An invitation-only crowd at the Hamptons International Film Festival got schooled on"The Secrets of Schamus" — that's Focus Features CEO James Schamus — by his former producing partner Ted Hope on Friday night. Schamus, whose career includes screenwriting credits for The Ice Storm and an Oscar nomination as producer of Ang Lee's Brokeback Mountain, was the recipient of the festival's Industry Toast at East Hampton Point.
For A Good Time Call actress Ari Graynor emceed the event, which included toasts by Sony Pictures Classics Co-President Michael Barker and producer Christine Vachon and videotaped remarks from actor Gary Oldman, who got his first Oscar nomination starring in Focus Features' 2011 film Tinker Tailor Soldier Spy. "He is a collaborator: an artist with his head in artists' clouds and a business man with his business feet firmly in the box office," Oldman said of Schamus before getting big laughs by poking gentle fun at the Focus exec's mystique as a professorial indie-film rainmaker. (He's not just a studio executive, he's a Professor of Professional Practice in Columbia University’s School of the Arts.)
"Did you know that he has won trophies for merely thinking?" said Oldman, adding: "He's the only man ever to ace a Rorschach Test....Whenever he goes for a swim, dolphins appear....If he were to mail a letter without postage, it would get there."

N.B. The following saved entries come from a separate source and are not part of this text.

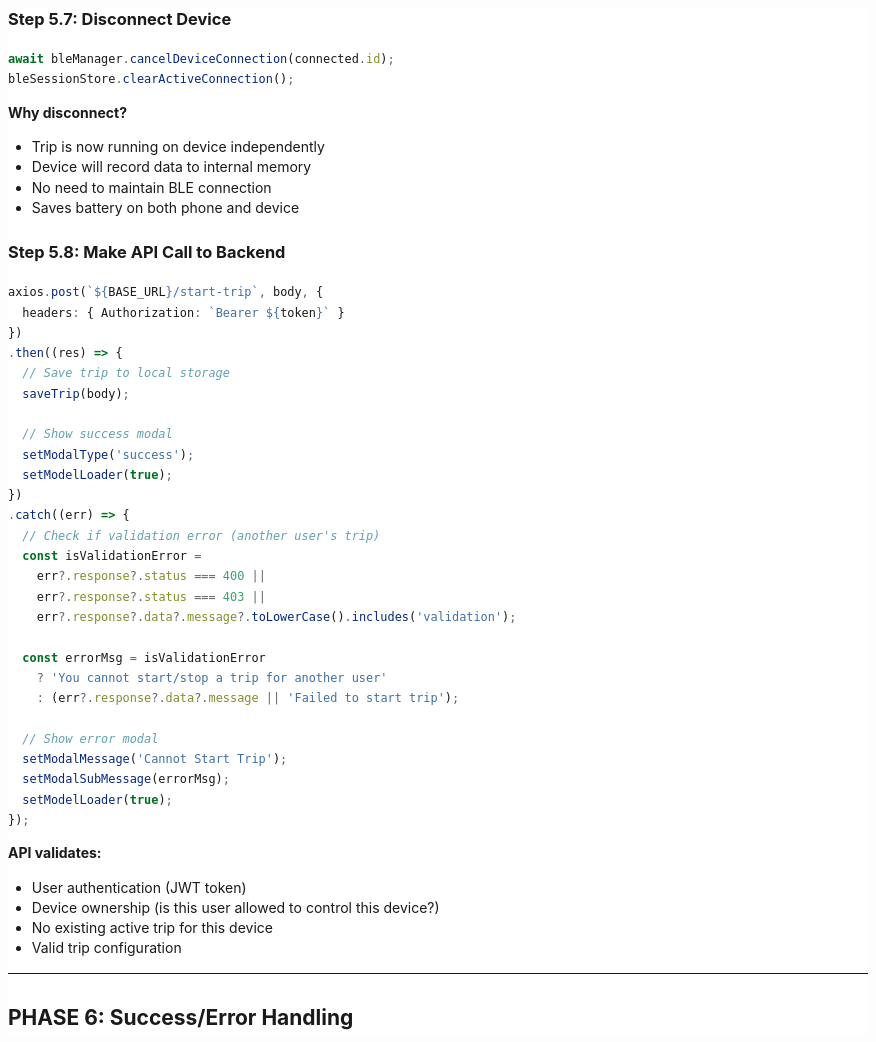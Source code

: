 ### **Step 5.7: Disconnect Device**
```typescript
await bleManager.cancelDeviceConnection(connected.id);
bleSessionStore.clearActiveConnection();
```

**Why disconnect?**
- Trip is now running on device independently
- Device will record data to internal memory
- No need to maintain BLE connection
- Saves battery on both phone and device

### **Step 5.8: Make API Call to Backend**
```typescript
axios.post(`${BASE_URL}/start-trip`, body, {
  headers: { Authorization: `Bearer ${token}` }
})
.then((res) => {
  // Save trip to local storage
  saveTrip(body);
  
  // Show success modal
  setModalType('success');
  setModelLoader(true);
})
.catch((err) => {
  // Check if validation error (another user's trip)
  const isValidationError = 
    err?.response?.status === 400 || 
    err?.response?.status === 403 || 
    err?.response?.data?.message?.toLowerCase().includes('validation');
  
  const errorMsg = isValidationError 
    ? 'You cannot start/stop a trip for another user'
    : (err?.response?.data?.message || 'Failed to start trip');
  
  // Show error modal
  setModalMessage('Cannot Start Trip');
  setModalSubMessage(errorMsg);
  setModelLoader(true);
});
```

**API validates:**
- User authentication (JWT token)
- Device ownership (is this user allowed to control this device?)
- No existing active trip for this device
- Valid trip configuration

---

## **PHASE 6: Success/Error Handling**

Hope, who was honored with the festival's Industry Toast in 2006, followed with a wry — and lengthy — recollection of his years spent working with Schamus at their seminal indie production company Good Machine. Under the guise of revealing the business "Secrets of Schamus" — which included "manufacture desire" and "make them want to pick up your phone call" — he amused the crowd with tales of how his bespectacled, bow-tie-wearing partner repeatedly managed to outshine him.

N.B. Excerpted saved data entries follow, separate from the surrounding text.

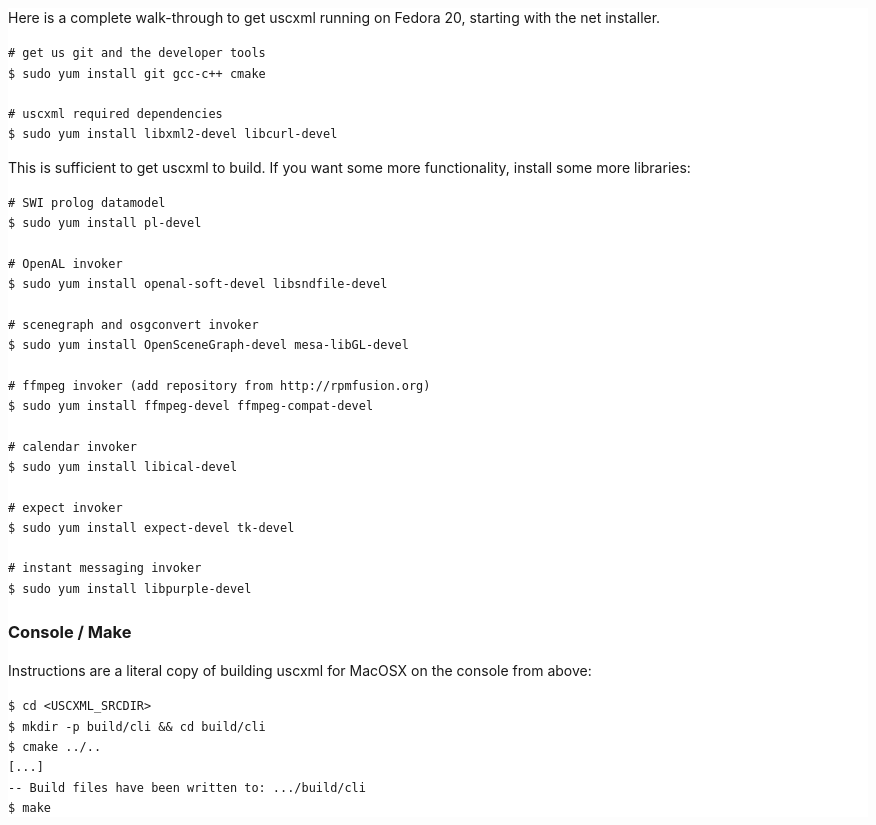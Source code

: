 Here is a complete walk-through to get uscxml running on Fedora 20, starting with the net installer.

	# get us git and the developer tools
	$ sudo yum install git gcc-c++ cmake
	
	# uscxml required dependencies
	$ sudo yum install libxml2-devel libcurl-devel

This is sufficient to get uscxml to build. If you want some more functionality, install some more libraries:

	# SWI prolog datamodel
	$ sudo yum install pl-devel

	# OpenAL invoker
	$ sudo yum install openal-soft-devel libsndfile-devel

	# scenegraph and osgconvert invoker
	$ sudo yum install OpenSceneGraph-devel mesa-libGL-devel
	
	# ffmpeg invoker (add repository from http://rpmfusion.org)
	$ sudo yum install ffmpeg-devel ffmpeg-compat-devel

	# calendar invoker
	$ sudo yum install libical-devel

	# expect invoker
	$ sudo yum install expect-devel tk-devel

	# instant messaging invoker
	$ sudo yum install libpurple-devel

### Console / Make

Instructions are a literal copy of building uscxml for MacOSX on the console from above:

	$ cd <USCXML_SRCDIR>
	$ mkdir -p build/cli && cd build/cli
	$ cmake ../..
	[...]
	-- Build files have been written to: .../build/cli
	$ make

"I've been a little competitive with James," Hope said. "It's hard to keep up with all those accolades."
The newly minted executive director of the San Francisco Film Society recalled how when they were bringing Nicole Holofcener's Walking and Talking to the Sundance Film Festival in 1996, Schamus convinced him to put the $17,000 cost of a private plane flight on his credit card after their eleventh-hour commercial flight to Utah was grounded. According to Hope, when they learned that the private plane could not accomodate all of their fellow travelers, Schamus stayed behind, leaving his partner to pull an all-nighter in Sundance in order to sell the film to then-Miramax chief Harvey Weinstein.
The morning after the sale, Hope said, "I pick up the paper and see that James Schamus had sold the film to Harvey Weinstein."
Hope concluded his remarks by telling the crowd that when he got his business cards from the San Francisco Film Society, they read: "former partner of James Schamus."